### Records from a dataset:
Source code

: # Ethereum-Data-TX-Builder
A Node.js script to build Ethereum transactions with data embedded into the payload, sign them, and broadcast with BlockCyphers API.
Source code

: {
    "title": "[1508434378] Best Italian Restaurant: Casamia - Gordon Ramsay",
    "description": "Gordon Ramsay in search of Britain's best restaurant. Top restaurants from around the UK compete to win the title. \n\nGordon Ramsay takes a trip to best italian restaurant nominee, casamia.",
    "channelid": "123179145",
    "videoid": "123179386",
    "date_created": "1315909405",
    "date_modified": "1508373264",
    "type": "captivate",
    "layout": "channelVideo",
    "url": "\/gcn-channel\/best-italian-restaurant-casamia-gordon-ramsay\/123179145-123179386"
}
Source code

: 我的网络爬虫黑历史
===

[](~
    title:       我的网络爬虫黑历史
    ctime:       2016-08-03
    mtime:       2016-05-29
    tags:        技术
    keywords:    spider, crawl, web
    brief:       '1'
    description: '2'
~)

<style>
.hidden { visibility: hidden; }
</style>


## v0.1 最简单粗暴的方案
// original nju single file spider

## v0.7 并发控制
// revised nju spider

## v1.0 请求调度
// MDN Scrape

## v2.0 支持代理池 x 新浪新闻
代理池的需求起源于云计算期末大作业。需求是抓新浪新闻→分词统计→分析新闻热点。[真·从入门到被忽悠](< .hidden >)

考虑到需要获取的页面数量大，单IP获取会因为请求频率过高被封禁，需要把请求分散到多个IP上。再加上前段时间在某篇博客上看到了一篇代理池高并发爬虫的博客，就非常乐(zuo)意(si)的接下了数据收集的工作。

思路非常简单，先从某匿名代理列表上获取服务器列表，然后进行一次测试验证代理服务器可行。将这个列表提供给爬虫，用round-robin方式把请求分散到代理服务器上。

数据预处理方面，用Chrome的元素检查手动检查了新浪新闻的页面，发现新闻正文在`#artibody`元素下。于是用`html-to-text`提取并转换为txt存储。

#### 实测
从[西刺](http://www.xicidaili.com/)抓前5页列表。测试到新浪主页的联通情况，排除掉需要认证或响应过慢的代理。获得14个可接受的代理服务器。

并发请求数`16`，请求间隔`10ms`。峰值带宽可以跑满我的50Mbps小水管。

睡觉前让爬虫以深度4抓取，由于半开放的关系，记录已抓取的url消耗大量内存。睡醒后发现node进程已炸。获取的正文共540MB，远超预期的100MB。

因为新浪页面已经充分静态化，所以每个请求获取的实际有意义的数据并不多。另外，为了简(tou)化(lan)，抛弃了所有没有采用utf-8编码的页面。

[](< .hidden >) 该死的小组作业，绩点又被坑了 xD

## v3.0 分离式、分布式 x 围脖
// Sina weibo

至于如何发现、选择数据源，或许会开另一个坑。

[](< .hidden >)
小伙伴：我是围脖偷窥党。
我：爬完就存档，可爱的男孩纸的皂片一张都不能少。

### EXERCISE GOAL:
Retype all the data. Nothing may be left out or altered.

### ANSWER SPACE:
Source code

: # Ethereum-Data-TX-Builder
A Node.js script to build Ethereum transactions with data embedded into the payload, sign them, and broadcast with BlockCyphers API.
Source code

: {
    "title": "[1508434378] Best Italian Restaurant: Casamia - Gordon Ramsay",
    "description": "Gordon Ramsay in search of Britain's best restaurant. Top restaurants from around the UK compete to win the title. \n\nGordon Ramsay takes a trip to best italian restaurant nominee, casamia.",
    "channelid": "123179145",
    "videoid": "123179386",
    "date_created": "1315909405",
    "date_modified": "1508373264",
    "type": "captivate",
    "layout": "channelVideo",
    "url": "\/gcn-channel\/best-italian-restaurant-casamia-gordon-ramsay\/123179145-123179386"
}
Source code

: 我的网络爬虫黑历史
===

[](~
    title:       我的网络爬虫黑历史
    ctime:       2016-08-03
    mtime:       2016-05-29
    tags:        技术
    keywords:    spider, crawl, web
    brief:       '1'
    description: '2'
~)

<style>
.hidden { visibility: hidden; }
</style>


## v0.1 最简单粗暴的方案
// original nju single file spider

## v0.7 并发控制
// revised nju spider

## v1.0 请求调度
// MDN Scrape

## v2.0 支持代理池 x 新浪新闻
代理池的需求起源于云计算期末大作业。需求是抓新浪新闻→分词统计→分析新闻热点。[真·从入门到被忽悠](< .hidden >)

考虑到需要获取的页面数量大，单IP获取会因为请求频率过高被封禁，需要把请求分散到多个IP上。再加上前段时间在某篇博客上看到了一篇代理池高并发爬虫的博客，就非常乐(zuo)意(si)的接下了数据收集的工作。

思路非常简单，先从某匿名代理列表上获取服务器列表，然后进行一次测试验证代理服务器可行。将这个列表提供给爬虫，用round-robin方式把请求分散到代理服务器上。

数据预处理方面，用Chrome的元素检查手动检查了新浪新闻的页面，发现新闻正文在`#artibody`元素下。于是用`html-to-text`提取并转换为txt存储。

#### 实测
从[西刺](http://www.xicidaili.com/)抓前5页列表。测试到新浪主页的联通情况，排除掉需要认证或响应过慢的代理。获得14个可接受的代理服务器。

并发请求数`16`，请求间隔`10ms`。峰值带宽可以跑满我的50Mbps小水管。

睡觉前让爬虫以深度4抓取，由于半开放的关系，记录已抓取的url消耗大量内存。睡醒后发现node进程已炸。获取的正文共540MB，远超预期的100MB。

因为新浪页面已经充分静态化，所以每个请求获取的实际有意义的数据并不多。另外，为了简(tou)化(lan)，抛弃了所有没有采用utf-8编码的页面。

[](< .hidden >) 该死的小组作业，绩点又被坑了 xD

## v3.0 分离式、分布式 x 围脖
// Sina weibo

至于如何发现、选择数据源，或许会开另一个坑。

[](< .hidden >)
小伙伴：我是围脖偷窥党。
我：爬完就存档，可爱的男孩纸的皂片一张都不能少。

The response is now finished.